= European Wound Management Association =

The European Wound Management Association (EWMA) was founded in 1991. The association promotes the advancement of education and research into native epidemiology, pathology, diagnosis, prevention and management of wounds of all aetiologies.

EWMA is an umbrella organisation linking wound management associations across Europe and a multidisciplinary group bringing together individuals and organisations interested in wound management. Currently, the association bridges 54 Cooperating Organisations (national wound care associations in Europe) and, in addition, partners with a considerable number of wound and wound related associations in and outside of Europe. Similar organizations include the European Tissue Repair Society, the Tissue Viability Society, the World Union of Wound Healing Societies, and the Wound Care Society.

EWMA is an educational resource, organising conferences, contributing to international projects related to wound management, supporting the implementation of existing knowledge within wound management, and providing information on all aspects of wound management.

==Objectives==
1. To promote the advancement of education and research into epidemiology, pathology, diagnosis, prevention and management of wounds of all aetiologies.
2. To arrange conferences on aspects of wound management throughout Europe.
3. To arrange multi-centre, multi-disciplinary training courses on topical aspects of wound healing.
4. To create a forum for networking for all individuals and organisations interested in wound management

==Journal of Wound Management==

The Journal of Wound Management is the official journal of the European Wound Management Association (EWMA).

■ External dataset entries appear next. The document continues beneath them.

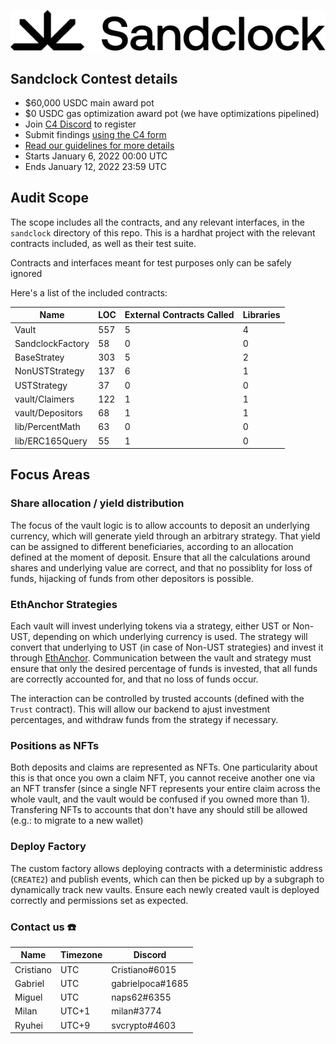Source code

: ![sandclock](brand-assets/Sandclock-Logo-Wordmark.png)

[ethanchor]: https://docs.anchorprotocol.com/ethanchor/ethanchor

## Sandclock Contest details

- $60,000 USDC main award pot
- $0 USDC gas optimization award pot (we have optimizations pipelined)
- Join [C4 Discord](https://discord.gg/code4rena) to register
- Submit findings [using the C4 form](https://code4rena.com/contests/2022-01-sandclock-contest/submit)
- [Read our guidelines for more details](https://docs.code4rena.com/roles/wardens)
- Starts January 6, 2022 00:00 UTC
- Ends January 12, 2022 23:59 UTC

## Audit Scope

The scope includes all the contracts, and any relevant interfaces, in the `sandclock` directory of this repo.
This is a hardhat project with the relevant contracts included, as well as their
test suite.

Contracts and interfaces meant for test purposes only can be safely ignored

Here's a list of the included contracts:

| Name             | LOC | External Contracts Called | Libraries |
| -----            | ----| -------                   | ------    |
| Vault            | 557 | 5                         | 4         |
| SandclockFactory | 58  | 0                         | 0         |
| BaseStratey | 303 | 5                         | 2         |
| NonUSTStrategy | 137 | 6                         | 1         |
| USTStrategy | 37 | 0                         | 0         |
| vault/Claimers   | 122 | 1                         | 1         |
| vault/Depositors | 68  | 1                         | 1         |
| lib/PercentMath | 63  | 0                         | 0         |
| lib/ERC165Query | 55 | 1                         | 0         |

## Focus Areas

### Share allocation / yield distribution

The focus of the vault logic is to allow accounts to deposit an underlying
currency, which will generate yield through an arbitrary strategy. That yield
can be assigned to different beneficiaries, according to an allocation defined
at the moment of deposit.
Ensure that all the calculations around shares and underlying value are correct,
and that no possiblity for loss of funds, hijacking of funds from other
depositors is possible.

### EthAnchor Strategies

Each vault will invest underlying tokens via a strategy, either UST or Non-UST,
depending on which underlying currency is used. The strategy will convert that
underlying to UST (in case of Non-UST strategies) and invest it through
[EthAnchor][ethanchor].
Communication between the vault and strategy must ensure that only the desired
percentage of funds is invested, that all funds are correctly accounted for, and
that no loss of funds occur.

The interaction can be controlled by trusted accounts (defined with the `Trust`
contract). This will allow our backend to ajust investment percentages, and
withdraw funds from the strategy if necessary.

### Positions as NFTs

Both deposits and claims are represented as NFTs. One particularity about this
is that once you own a claim NFT, you cannot receive another one via an NFT
transfer (since a single NFT represents your entire claim across the whole
vault, and the vault would be confused if you owned more than 1).
Transfering NFTs to accounts that don't have any should still be allowed (e.g.: to migrate to a new wallet)

### Deploy Factory

The custom factory allows deploying contracts with a deterministic address
(`CREATE2`) and publish events, which can then be picked up by a subgraph to
dynamically track new vaults.
Ensure each newly created vault is deployed correctly and permissions set as
expected.

### Contact us ☎️

| Name | Timezone | Discord |
| ---- | -------- | ------- |
| Cristiano | UTC | Cristiano#6015 |
| Gabriel | UTC | gabrielpoca#1685 |
| Miguel | UTC | naps62#6355 |
| Milan | UTC+1 | milan#3774 |
| Ryuhei | UTC+9 | svcrypto#4603 |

Issues are published in January, May and October.

EWMA Journal is CINAHL indexed and provides peer-reviewed original scientific articles, reviews, clinical information, and information about development in wound healing and management across Europe. The Journal also functions as a communication tool between EWMA, its members and the EWMA cooperating Organisations. The Journal is freely available online under terms of the Creative Commons Attribution-NonCommercial 4.0 International (CC BY-NC 4.0) which means that anybody can copy, redistribute in any medium or format, adapt, remix, transform and make indicated changes with appropriate credit. It is prohibited to use the articles for commercial purposes.

It is distributed to EWMA members and to members of national wound healing organisations in Europe, as well as to a wider audience via the internet. As a result, each issue of the EWMA Journal is distributed to 12-13,000 nurses, doctors and other health care professionals who have a special interest in wound care.